Description of the task: Set out exactly every line of the entries below, starting at the line that holds "- Landing times are" and stopping after the line that holds "in DAG runs**".

Stored data:
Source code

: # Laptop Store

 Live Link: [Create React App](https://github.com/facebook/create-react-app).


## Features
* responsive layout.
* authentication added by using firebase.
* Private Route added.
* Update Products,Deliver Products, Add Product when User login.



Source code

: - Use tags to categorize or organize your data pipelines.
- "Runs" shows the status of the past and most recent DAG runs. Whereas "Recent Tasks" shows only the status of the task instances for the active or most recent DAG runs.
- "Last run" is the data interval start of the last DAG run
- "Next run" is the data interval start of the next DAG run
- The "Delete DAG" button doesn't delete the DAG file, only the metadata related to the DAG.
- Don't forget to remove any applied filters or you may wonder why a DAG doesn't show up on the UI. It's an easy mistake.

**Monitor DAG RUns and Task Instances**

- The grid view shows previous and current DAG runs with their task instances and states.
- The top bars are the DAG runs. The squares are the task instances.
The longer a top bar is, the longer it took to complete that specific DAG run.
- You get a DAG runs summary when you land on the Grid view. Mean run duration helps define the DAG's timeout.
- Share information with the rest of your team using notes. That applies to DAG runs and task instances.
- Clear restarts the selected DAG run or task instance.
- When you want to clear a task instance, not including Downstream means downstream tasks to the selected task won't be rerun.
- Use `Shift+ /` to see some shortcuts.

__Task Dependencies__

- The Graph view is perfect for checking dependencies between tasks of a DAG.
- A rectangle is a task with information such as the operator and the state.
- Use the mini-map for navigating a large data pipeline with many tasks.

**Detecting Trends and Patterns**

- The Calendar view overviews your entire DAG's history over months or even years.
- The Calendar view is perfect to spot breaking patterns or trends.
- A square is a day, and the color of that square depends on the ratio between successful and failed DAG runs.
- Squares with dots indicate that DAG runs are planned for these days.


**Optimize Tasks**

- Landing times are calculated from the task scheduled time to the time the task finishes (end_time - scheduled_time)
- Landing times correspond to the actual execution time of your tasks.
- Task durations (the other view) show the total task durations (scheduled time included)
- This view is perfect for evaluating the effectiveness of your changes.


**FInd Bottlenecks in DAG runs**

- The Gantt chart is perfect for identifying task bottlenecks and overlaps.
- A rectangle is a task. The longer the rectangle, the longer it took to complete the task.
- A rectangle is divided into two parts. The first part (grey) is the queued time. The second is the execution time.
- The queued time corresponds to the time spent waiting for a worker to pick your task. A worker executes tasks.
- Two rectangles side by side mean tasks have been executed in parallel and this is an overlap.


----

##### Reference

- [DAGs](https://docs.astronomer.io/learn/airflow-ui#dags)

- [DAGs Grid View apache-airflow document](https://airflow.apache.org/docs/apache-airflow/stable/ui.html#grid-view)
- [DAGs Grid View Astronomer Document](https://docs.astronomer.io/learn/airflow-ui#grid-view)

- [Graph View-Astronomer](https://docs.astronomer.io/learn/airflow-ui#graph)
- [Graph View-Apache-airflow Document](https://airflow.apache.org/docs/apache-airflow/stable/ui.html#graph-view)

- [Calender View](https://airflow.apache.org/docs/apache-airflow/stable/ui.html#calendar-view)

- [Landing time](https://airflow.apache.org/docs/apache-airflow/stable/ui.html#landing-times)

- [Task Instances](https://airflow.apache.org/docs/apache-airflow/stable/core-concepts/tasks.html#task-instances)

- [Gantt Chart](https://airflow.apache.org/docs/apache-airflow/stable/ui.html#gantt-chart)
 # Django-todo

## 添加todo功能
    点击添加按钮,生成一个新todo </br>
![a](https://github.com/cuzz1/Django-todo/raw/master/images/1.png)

Answer to this problem:
- Landing times are calculated from the task scheduled time to the time the task finishes (end_time - scheduled_time)
- Landing times correspond to the actual execution time of your tasks.
- Task durations (the other view) show the total task durations (scheduled time included)
- This view is perfect for evaluating the effectiveness of your changes.


**FInd Bottlenecks in DAG runs**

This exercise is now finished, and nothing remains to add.